*** Opening MATERIAL FOR THE TASK ***

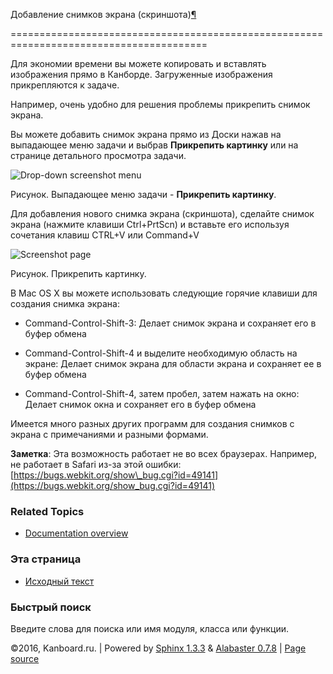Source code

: Добавление снимков экрана (скриншота)[¶](#adding-screenshots "Ссылка на этот заголовок")

========================================================================================



Для экономии времени вы можете копировать и вставлять изображения прямо в Канборде. Загруженные изображения прикрепляются к задаче.



Например, очень удобно для решения проблемы прикрепить снимок экрана.



Вы можете добавить снимок экрана прямо из Доски нажав на выпадающее меню задачи и выбрав **Прикрепить картинку** или на странице детального просмотра задачи.



![Drop-down screenshot menu](https://kanboard.net/screenshots/documentation/dropdown-screenshot.png)



Рисунок. Выпадающее меню задачи - **Прикрепить картинку**.



Для добавления нового снимка экрана (скриншота), сделайте снимок экрана (нажмите клавиши Ctrl+PrtScn) и вставьте его используя сочетания клавиш CTRL+V или Command+V



![Screenshot page](https://kanboard.net/screenshots/documentation/task-screenshot.png)



Рисунок. Прикрепить картинку.



В Mac OS X вы можете использовать следующие горячие клавиши для создания снимка экрана:



-   Command-Control-Shift-3: Делает снимок экрана и сохраняет его в буфер обмена



-   Command-Control-Shift-4 и выделите необходимую область на экране: Делает снимок экрана для области экрана и сохраняет ее в буфер обмена



-   Command-Control-Shift-4, затем пробел, затем нажать на окно: Делает снимок окна и сохраняет его в буфер обмена



Имеется много разных других программ для создания снимков с экрана с примечаниями и разными формами.



**Заметка**: Эта возможность работает не во всех браузерах. Например, не работает в Safari из-за этой ошибки: [https://bugs.webkit.org/show\_bug.cgi?id=49141](https://bugs.webkit.org/show_bug.cgi?id=49141)



### Related Topics



-   [Documentation overview](index.markdown)



### Эта страница



-   [Исходный текст](_sources/screenshots.txt)



### Быстрый поиск



Введите слова для поиска или имя модуля, класса или функции.



©2016, Kanboard.ru. | Powered by [Sphinx 1.3.3](http://sphinx-doc.org/) & [Alabaster 0.7.8](https://github.com/bitprophet/alabaster) | [Page source](_sources/screenshots.txt)

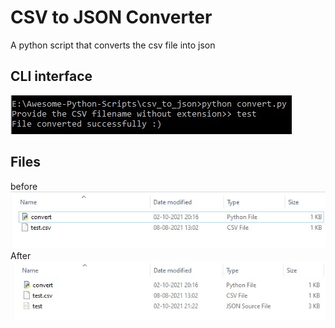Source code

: # CSV to JSON Converter
A python script that converts the csv file into json

## CLI interface
![image](https://github.com/hastagAB/Awesome-Python-Scripts/blob/master/csv_to_json/img/CLI.jpg)

## Files
before<br/>
![before](https://github.com/hastagAB/Awesome-Python-Scripts/blob/master/csv_to_json/img/before.jpg)<br/>
After<br/>
![after](https://github.com/hastagAB/Awesome-Python-Scripts/blob/master/csv_to_json/img/after.jpg)
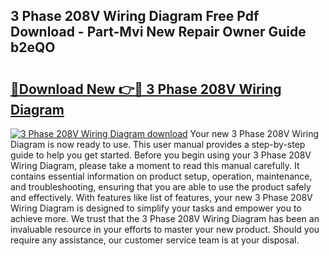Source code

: ## 3 Phase 208V Wiring Diagram Free Pdf Download - Part-Mvi New Repair Owner Guide b2eQO

# <h2><a href="http://dfnyv1w.blite.top/?on=3+Phase+208V+Wiring+Diagram">🔗Download New 👉🔴 3 Phase 208V Wiring Diagram</a></h2>

[![3 Phase 208V Wiring Diagram download](https://i.imgur.com/lujVjoI.png)](http://dfnyv1w.blite.top/?on=3+Phase+208V+Wiring+Diagram)
Your new 3 Phase 208V Wiring Diagram is now ready to use. This user manual provides a step-by-step guide to help you get started. Before you begin using your 3 Phase 208V Wiring Diagram, please take a moment to read this manual carefully. It contains essential information on product setup, operation, maintenance, and troubleshooting, ensuring that you are able to use the product safely and effectively. With features like list of features, your new 3 Phase 208V Wiring Diagram is designed to simplify your tasks and empower you to achieve more. We trust that the 3 Phase 208V Wiring Diagram has been an invaluable resource in your efforts to master your new product. Should you require any assistance, our customer service team is at your disposal.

*** Closing MATERIAL FOR THE TASK ***

From first line to last, return the records verbatim without their pictures.

Source code

: Добавление снимков экрана (скриншота)[¶](#adding-screenshots "Ссылка на этот заголовок")

========================================================================================



Для экономии времени вы можете копировать и вставлять изображения прямо в Канборде. Загруженные изображения прикрепляются к задаче.



Например, очень удобно для решения проблемы прикрепить снимок экрана.



Вы можете добавить снимок экрана прямо из Доски нажав на выпадающее меню задачи и выбрав **Прикрепить картинку** или на странице детального просмотра задачи.



![Drop-down screenshot menu](https://kanboard.net/screenshots/documentation/dropdown-screenshot.png)



Рисунок. Выпадающее меню задачи - **Прикрепить картинку**.



Для добавления нового снимка экрана (скриншота), сделайте снимок экрана (нажмите клавиши Ctrl+PrtScn) и вставьте его используя сочетания клавиш CTRL+V или Command+V



![Screenshot page](https://kanboard.net/screenshots/documentation/task-screenshot.png)



Рисунок. Прикрепить картинку.



В Mac OS X вы можете использовать следующие горячие клавиши для создания снимка экрана:



-   Command-Control-Shift-3: Делает снимок экрана и сохраняет его в буфер обмена



-   Command-Control-Shift-4 и выделите необходимую область на экране: Делает снимок экрана для области экрана и сохраняет ее в буфер обмена



-   Command-Control-Shift-4, затем пробел, затем нажать на окно: Делает снимок окна и сохраняет его в буфер обмена



Имеется много разных других программ для создания снимков с экрана с примечаниями и разными формами.



**Заметка**: Эта возможность работает не во всех браузерах. Например, не работает в Safari из-за этой ошибки: [https://bugs.webkit.org/show\_bug.cgi?id=49141](https://bugs.webkit.org/show_bug.cgi?id=49141)



### Related Topics



-   [Documentation overview](index.markdown)



### Эта страница



-   [Исходный текст](_sources/screenshots.txt)



### Быстрый поиск



Введите слова для поиска или имя модуля, класса или функции.



©2016, Kanboard.ru. | Powered by [Sphinx 1.3.3](http://sphinx-doc.org/) & [Alabaster 0.7.8](https://github.com/bitprophet/alabaster) | [Page source](_sources/screenshots.txt)

Source code

: # CSV to JSON Converter
A python script that converts the csv file into json

## CLI interface
![image](https://github.com/hastagAB/Awesome-Python-Scripts/blob/master/csv_to_json/img/CLI.jpg)

## Files
before<br/>
![before](https://github.com/hastagAB/Awesome-Python-Scripts/blob/master/csv_to_json/img/before.jpg)<br/>
After<br/>
![after](https://github.com/hastagAB/Awesome-Python-Scripts/blob/master/csv_to_json/img/after.jpg)
Source code

: ## 3 Phase 208V Wiring Diagram Free Pdf Download - Part-Mvi New Repair Owner Guide b2eQO

# <h2><a href="http://dfnyv1w.blite.top/?on=3+Phase+208V+Wiring+Diagram">🔗Download New 👉🔴 3 Phase 208V Wiring Diagram</a></h2>

[![3 Phase 208V Wiring Diagram download](https://i.imgur.com/lujVjoI.png)](http://dfnyv1w.blite.top/?on=3+Phase+208V+Wiring+Diagram)
Your new 3 Phase 208V Wiring Diagram is now ready to use. This user manual provides a step-by-step guide to help you get started. Before you begin using your 3 Phase 208V Wiring Diagram, please take a moment to read this manual carefully. It contains essential information on product setup, operation, maintenance, and troubleshooting, ensuring that you are able to use the product safely and effectively. With features like list of features, your new 3 Phase 208V Wiring Diagram is designed to simplify your tasks and empower you to achieve more. We trust that the 3 Phase 208V Wiring Diagram has been an invaluable resource in your efforts to master your new product. Should you require any assistance, our customer service team is at your disposal.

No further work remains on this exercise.